Anyone who knows anything about Hinduism will know of Krishna, the beloved God-man of the Vaishnava tradition. He became a household name in the West through the missionary efforts of the monotheistic Krishna Consciousness movement, which is largely based on a voluminous Sanskrit scripture, the Bhāgavata-Purāna. This medieval work gives out the life story and teachings of Krishna, the eighth incarnation (avatāra) of the supreme God Vishnu. The “heretic” Buddha is generally deemed to be the ninth incarnation, leaving only one more incarnation, the fierce Kalki, who is supposed to come at the end of the current world cycle.
The encyclopedic Bhāgavata-Purāna, however, is not the only source of knowledge for Krishna, who probably was a historical personage and came to be divinized by virtue of his great spiritual realization. There are many earlier and later references to him in India’s Sanskrit and vernacular literatures. Legends abound, and it is difficult to extract from the mass of materials something like a probable biography. As the editor and contributors of the present volume argue: Hinduism presents us with many alternative Krishnas.

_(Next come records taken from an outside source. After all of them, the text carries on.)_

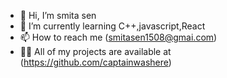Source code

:- 👋 Hi, I’m smita sen
- 🌱 I’m currently learning C++,javascript,React
- 📫 How to reach me (smitasen1508@gmai.com)
- 👨‍💻 All of my projects are available at (https://github.com/captainwashere)

<!---
captainwashere/captainwashere is a ✨ special ✨ repository because its `README.md` (this file) appears on your GitHub profile.
You can click the Preview link to take a look at your changes.
--->
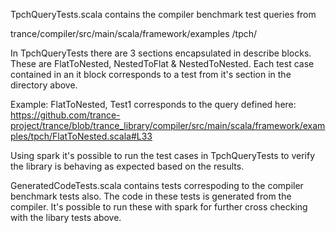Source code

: TpchQueryTests.scala contains the compiler benchmark test queries from 

trance/compiler/src/main/scala/framework/examples
/tpch/ 

In TpchQueryTests there are 3 sections encapsulated in describe blocks.
These are FlatToNested, NestedToFlat & NestedToNested. Each test case contained in an it block corresponds to a test from it's section in the directory above.

Example: 
FlatToNested, Test1 corresponds to the query defined here: https://github.com/trance-project/trance/blob/trance_library/compiler/src/main/scala/framework/examples/tpch/FlatToNested.scala#L33

Using spark it's possible to run the test cases in TpchQueryTests to verify the library is behaving as expected based on the results.

GeneratedCodeTests.scala contains tests correspoding to the compiler benchmark tests also. The code in these tests is generated from the compiler. It's possible to run these with spark for further cross checking with the libary tests above.
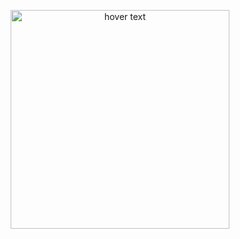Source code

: <p align="center">
  <img src="https://imgur.com/vxnDrs9" width="350" title="hover text">
<!--   <img src="your_relative_path_here_number_2_large_name" width="350" alt="accessibility text"> -->
</p>
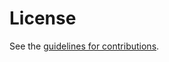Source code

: # License

See the
[guidelines for contributions](https://github.com/intarchboard/draft-iab-ai-control-report/blob//CONTRIBUTING.md).
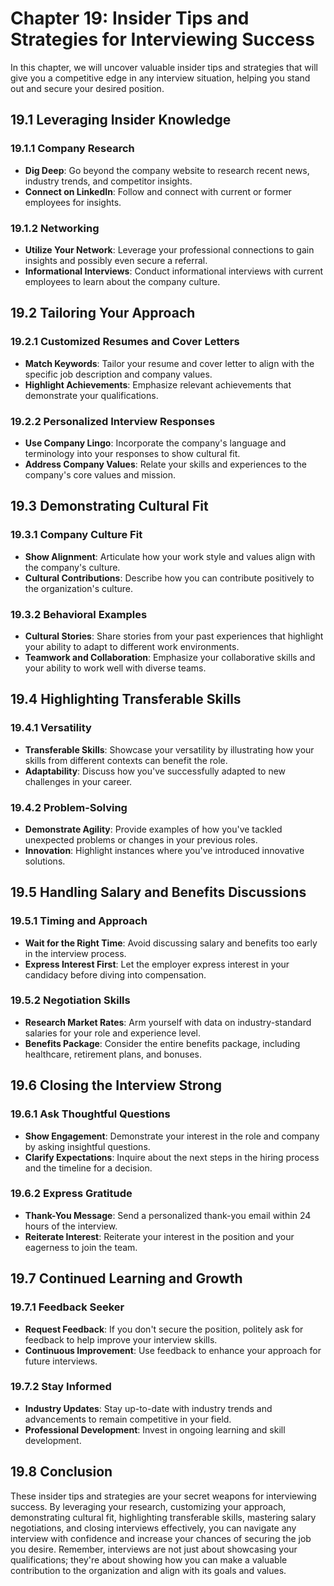 Chapter 19: Insider Tips and Strategies for Interviewing Success
================================================================

In this chapter, we will uncover valuable insider tips and strategies that will give you a competitive edge in any interview situation, helping you stand out and secure your desired position.

19.1 **Leveraging Insider Knowledge**
-------------------------------------

### 19.1.1 **Company Research**

* **Dig Deep**: Go beyond the company website to research recent news, industry trends, and competitor insights.
* **Connect on LinkedIn**: Follow and connect with current or former employees for insights.

### 19.1.2 **Networking**

* **Utilize Your Network**: Leverage your professional connections to gain insights and possibly even secure a referral.
* **Informational Interviews**: Conduct informational interviews with current employees to learn about the company culture.

19.2 **Tailoring Your Approach**
--------------------------------

### 19.2.1 **Customized Resumes and Cover Letters**

* **Match Keywords**: Tailor your resume and cover letter to align with the specific job description and company values.
* **Highlight Achievements**: Emphasize relevant achievements that demonstrate your qualifications.

### 19.2.2 **Personalized Interview Responses**

* **Use Company Lingo**: Incorporate the company's language and terminology into your responses to show cultural fit.
* **Address Company Values**: Relate your skills and experiences to the company's core values and mission.

19.3 **Demonstrating Cultural Fit**
-----------------------------------

### 19.3.1 **Company Culture Fit**

* **Show Alignment**: Articulate how your work style and values align with the company's culture.
* **Cultural Contributions**: Describe how you can contribute positively to the organization's culture.

### 19.3.2 **Behavioral Examples**

* **Cultural Stories**: Share stories from your past experiences that highlight your ability to adapt to different work environments.
* **Teamwork and Collaboration**: Emphasize your collaborative skills and your ability to work well with diverse teams.

19.4 **Highlighting Transferable Skills**
-----------------------------------------

### 19.4.1 **Versatility**

* **Transferable Skills**: Showcase your versatility by illustrating how your skills from different contexts can benefit the role.
* **Adaptability**: Discuss how you've successfully adapted to new challenges in your career.

### 19.4.2 **Problem-Solving**

* **Demonstrate Agility**: Provide examples of how you've tackled unexpected problems or changes in your previous roles.
* **Innovation**: Highlight instances where you've introduced innovative solutions.

19.5 **Handling Salary and Benefits Discussions**
-------------------------------------------------

### 19.5.1 **Timing and Approach**

* **Wait for the Right Time**: Avoid discussing salary and benefits too early in the interview process.
* **Express Interest First**: Let the employer express interest in your candidacy before diving into compensation.

### 19.5.2 **Negotiation Skills**

* **Research Market Rates**: Arm yourself with data on industry-standard salaries for your role and experience level.
* **Benefits Package**: Consider the entire benefits package, including healthcare, retirement plans, and bonuses.

19.6 **Closing the Interview Strong**
-------------------------------------

### 19.6.1 **Ask Thoughtful Questions**

* **Show Engagement**: Demonstrate your interest in the role and company by asking insightful questions.
* **Clarify Expectations**: Inquire about the next steps in the hiring process and the timeline for a decision.

### 19.6.2 **Express Gratitude**

* **Thank-You Message**: Send a personalized thank-you email within 24 hours of the interview.
* **Reiterate Interest**: Reiterate your interest in the position and your eagerness to join the team.

19.7 **Continued Learning and Growth**
--------------------------------------

### 19.7.1 **Feedback Seeker**

* **Request Feedback**: If you don't secure the position, politely ask for feedback to help improve your interview skills.
* **Continuous Improvement**: Use feedback to enhance your approach for future interviews.

### 19.7.2 **Stay Informed**

* **Industry Updates**: Stay up-to-date with industry trends and advancements to remain competitive in your field.
* **Professional Development**: Invest in ongoing learning and skill development.

19.8 **Conclusion**
-------------------

These insider tips and strategies are your secret weapons for interviewing success. By leveraging your research, customizing your approach, demonstrating cultural fit, highlighting transferable skills, mastering salary negotiations, and closing interviews effectively, you can navigate any interview with confidence and increase your chances of securing the job you desire. Remember, interviews are not just about showcasing your qualifications; they're about showing how you can make a valuable contribution to the organization and align with its goals and values.
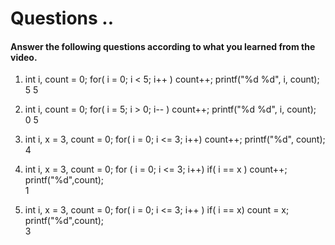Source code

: # Questions ..

#### Answer the following questions according to what you learned from the video.

1. int i, count = 0; for( i = 0; i < 5; i++ ) count++; printf("%d %d", i, count);  
   5 5

2. int i, count = 0; for( i = 5; i > 0; i-- ) count++; printf("%d %d", i, count);  
   0 5

3. int i, x = 3, count = 0; for( i = 0; i <= 3; i++) count++; printf("%d", count);  
   4

4. int i, x = 3, count = 0; for ( i = 0; i <= 3; i++) if( i == x ) count++; printf("%d",count);  
   1

5. int i, x = 3, count = 0; for( i = 0; i <= 3; i++ ) if( i == x) count = x; printf("%d",count);  
   3
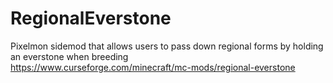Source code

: # RegionalEverstone
Pixelmon sidemod that allows users to pass down regional forms by holding an everstone when breeding   
https://www.curseforge.com/minecraft/mc-mods/regional-everstone
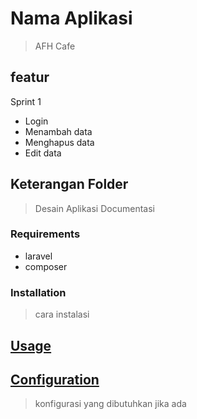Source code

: # Nama Aplikasi
> AFH Cafe
## featur
Sprint 1
* Login
* Menambah data
* Menghapus data
* Edit data

## Keterangan Folder
> Desain 
> Aplikasi
> Documentasi
### Requirements

* laravel
* composer

### Installation
> cara instalasi
## [Usage](#usage)
> 
## [Configuration](#configuration)
> konfigurasi yang dibutuhkan jika ada
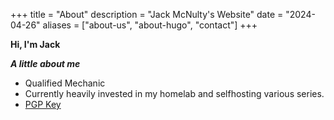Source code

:+++
title = "About"
description = "Jack McNulty's Website"
date = "2024-04-26"
aliases = ["about-us", "about-hugo", "contact"]
+++

**Hi, I'm Jack**

***A little about me***
- Qualified Mechanic
- Currently heavily invested in my homelab and selfhosting various series.
- [PGP Key](https://keys.openpgp.org/search?q=mcnlty%40pm.me)

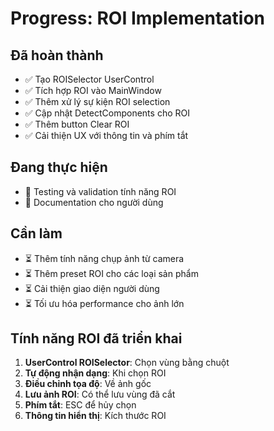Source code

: # Progress: ROI Implementation

## Đã hoàn thành
- ✅ Tạo ROISelector UserControl
- ✅ Tích hợp ROI vào MainWindow
- ✅ Thêm xử lý sự kiện ROI selection
- ✅ Cập nhật DetectComponents cho ROI
- ✅ Thêm button Clear ROI
- ✅ Cải thiện UX với thông tin và phím tắt

## Đang thực hiện
- 🔄 Testing và validation tính năng ROI
- 🔄 Documentation cho người dùng

## Cần làm
- ⏳ Thêm tính năng chụp ảnh từ camera
- ⏳ Thêm preset ROI cho các loại sản phẩm
- ⏳ Cải thiện giao diện người dùng
- ⏳ Tối ưu hóa performance cho ảnh lớn

## Tính năng ROI đã triển khai
1. **UserControl ROISelector**: Chọn vùng bằng chuột
2. **Tự động nhận dạng**: Khi chọn ROI
3. **Điều chỉnh tọa độ**: Về ảnh gốc
4. **Lưu ảnh ROI**: Có thể lưu vùng đã cắt
5. **Phím tắt**: ESC để hủy chọn
6. **Thông tin hiển thị**: Kích thước ROI 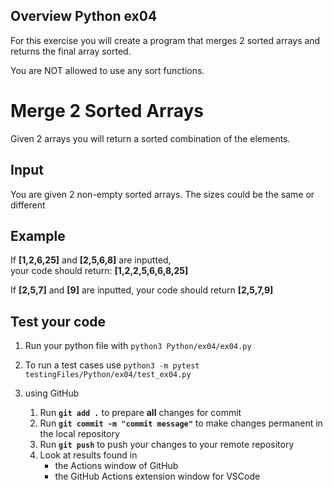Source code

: ## Overview Python ex04

For this exercise you will create a program that merges 2 sorted arrays and returns the final array sorted.

You are NOT allowed to use any sort functions.

# Merge 2 Sorted Arrays
Given 2 arrays you will return a sorted combination of the elements. 



## Input
You are given 2 non-empty sorted arrays. The sizes could be the same or different

## Example
If **[1,2,6,25]** and **[2,5,6,8]** are inputted,   
your code should return: **[1,2,2,5,6,6,8,25]** 

If **[2,5,7]** and **[9]** are inputted,
your code should return **[2,5,7,9]**

## Test your code
1. Run your python file with `python3 Python/ex04/ex04.py`
2. To run a test cases use `python3 -m pytest testingFiles/Python/ex04/test_ex04.py`

3. using GitHub
    1. Run **`git add .`** to prepare **all** changes for commit
    2. Run **`git commit -m "commit message"`** to make changes permanent in the local repository
    3. Run **`git push`** to push your changes to your remote repository
    4. Look at results found in
        * the Actions window of GitHub
        * the GitHub Actions extension window for VSCode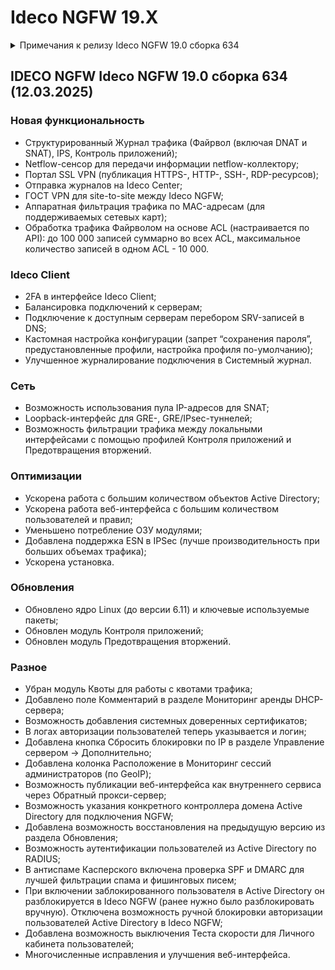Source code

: # Ideco NGFW 19.X

<details>

<summary>Примечания к релизу Ideco NGFW 19.0 сборка 634</summary>

**Дата выхода версии**: 12.03.2025.

Техническая поддержка и обратная связь (поможет нам улучшить продукт):

* Обсудить версию в телеграмм-канале с разработчиками: [https://t.me/idecoutm](https://t.me/idecoutm)
* Портал технической поддержки: [https://help.ideco.ru/](https://help.ideco.ru/)
* Электронная почта: help@ideco.ru
* Telegram: [ideco.bot](https://telegram.im/@ideco\_support\_bot)

[Скачать Ideco NGFW 18.](https://my.ideco.ru/)\
Автоматическая регистрация тестовой лицензии: my.ideco.ru (полная функциональность на 40 дней и 10 000 пользователей).

**Обновление с релизов Ideco UTM 8.12 и старше:**

Обновление с релиза Ideco UTM 13 возможно через автоматические обновления (тестовый канал, будет доступна в ближайшее время).\
Обновление с релизов 8.х, 9.х, 10.х, 11.х, 12.х возможно через автоматические обновления с промежуточным обновлением до версий 9.11, 10.7, 11.10, 12.8.\
После обновлении на Ideco UTM 15 приостанавливается синхронизация с Active Directory, если локальные пользователи Ideco UTM находятся в группах Active Directory.

**Обновление с версии Ideco UTM 7.9.9:**

Прямое обновление до версии 19 напрямую невозможно.\
Возможна миграция настроек (загрузка бэкапа настроек) на предварительно установленную версию [9.11](https://storage.yandexcloud.net/ideco-utm-iso/Ideco-UTM-9-11-2.iso) и дальнейшее обновление до версии 18.0 с помощью автоматического обновления.

</details>

## IDECO NGFW Ideco NGFW 19.0 сборка 634 (12.03.2025)

### Новая функциональность

* Структурированный Журнал трафика (Файрвол (включая DNAT и SNAT), IPS, Контроль приложений);
* Netflow-сенсор для передачи информации netflow-коллектору;
* Портал SSL VPN (публикация HTTPS-, HTTP-, SSH-, RDP-ресурсов);
* Отправка журналов на Ideco Center;
* ГОСТ VPN для site-to-site между Ideco NGFW;
* Аппаратная фильтрация трафика по MAC-адресам (для поддерживаемых сетевых карт);
* Обработка трафика Файрволом на основе ACL (настраивается по API): до 100 000 записей суммарно во всех ACL, максимальное количество записей в одном ACL - 10 000.

### Ideco Client

* 2FA в интерфейсе Ideco Client;
* Балансировка подключений к серверам;
* Подключение к доступным серверам перебором SRV-записей в DNS;
* Кастомная настройка конфигурации (запрет “сохранения пароля”, предустановленные профили, настройка профиля по-умолчанию);
* Улучшенное журналирование подключения в Системный журнал.

### Сеть

* Возможность использования пула IP-адресов для SNAT;
* Loopback-интерфейс для GRE-, GRE/IPsec-туннелей;
* Возможность фильтрации трафика между локальными интерфейсами с помощью профилей Контроля приложений и Предотвращения вторжений.

### Оптимизации

* Ускорена работа с большим количеством объектов Active Directory;
* Ускорена работа веб-интерфейса с большим количеством пользователей и правил;
* Уменьшено потребление ОЗУ модулями;
* Добавлена поддержка ESN в IPSec (лучше производительность при больших объемах трафика);
* Ускорена установка.

### Обновления

* Обновлено ядро Linux (до версии 6.11) и ключевые используемые пакеты;
* Обновлен модуль Контроля приложений;
* Обновлен модуль Предотвращения вторжений.

### Разное

* Убран модуль Квоты для работы с квотами трафика;
* Добавлено поле Комментарий в разделе Мониторинг аренды DHCP-сервера;
* Возможность добавления системных доверенных сертификатов;
* В логах авторизации пользователей теперь указывается и логин;
* Добавлена кнопка Сбросить блокировки по IP в разделе Управление сервером -> Дополнительно;
* Добавлена колонка Расположение в Мониторинг сессий администраторов (по GeoIP);
* Возможность публикации веб-интерфейса как внутреннего сервиса через Обратный прокси-сервер;
* Возможность указания конкретного контроллера домена Active Directory для подключения NGFW;
* Добавлена возможность восстановления на предыдущую версию из раздела Обновления;
* Возможность аутентификации пользователей из Active Directory по RADIUS;
* В антиспаме Касперского включена проверка SPF и DMARC для лучшей фильтрации спама и фишинговых писем;
* При включении заблокированного пользователя в Active Directory он разблокируется в Ideco NGFW (ранее нужно было разблокировать вручную). Отключена возможность ручной блокировки авторизации пользователей Active Directory в Ideco NGFW;
* Добавлена возможность выключения Теста скорости для Личного кабинета пользователей;
* Многочисленные исправления и улучшения веб-интерфейса.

The focus of the essays is on the alternative views of Krishna that lie outside of what Guy Beck calls the “normative Krishna,” that is, the mainstream Vaishnava view, as it has crystallized over the centuries. A significant transformation of the figure of Krishna occurred in the Vaishnava Sahjiyā Tantric traditions of Bengal, where Krishna and his divine spouse Rādhā are seen as psychological-spiritual polarities in the yogic process. Another alternative Krishna, also from Bengal, is the one who is a spiritual presence associated with sacred statues, which are carried through the streets in the New Year festival to grant darshan to people.
The Rāmānandī monks of the holy city of Benares celebrate an annual festival in which a further alternative Krishna is wedded to the plant goddess Tulsī. We can encounter yet another Krishna in the Vallabha sect of Vaishnaivism in Braj, the heartland of Krishna devotion. Here Krishna is depicted as the servant and husband of the Divine in the form of Rādhā, a reversal of the Sanskrit tradition. The figure of Krishna underwent a yet different transmogrification in some versions of the rambunctious Holī festival, where he is portrayed as the brother of Balarāma, called Daūjī. Krishna’s name has always been connected with the path of devotion (bhakti-mārga), and it is perhaps this aspect of his teaching that lies behind the Krishna tradition’s great success, as it cuts right through the boundaries between the Sanskrit-based and the vernacular traditions. One contribution examines the reformed devotionalism in the 1914 Hindi work Priyapravās by Hariaudh, in which Krishna and Rādhā’s controversial carnal relationship is suitably sterilized for modern consumption. Rādhā is depicted as nurturing pure love and engrossed in helping others.
A somewhat hidden Krishna is present in Maharashtra in the guise of God Vitthal, who, one contributor argues, is really an amalgam of Vishnu and Shiva. The popular figure of Krishna also exerted an influence on the Buddhist and Jaina traditions, and this is the focus of investigation by several other contributors.
Clearly, Krishna has stirred not only the heart but also the imagination of many generations of Hindus. This erudite monograph assembles some of the pieces of the colorful Krishna mosaic, as it has emerged in the span of at least 3,000 years.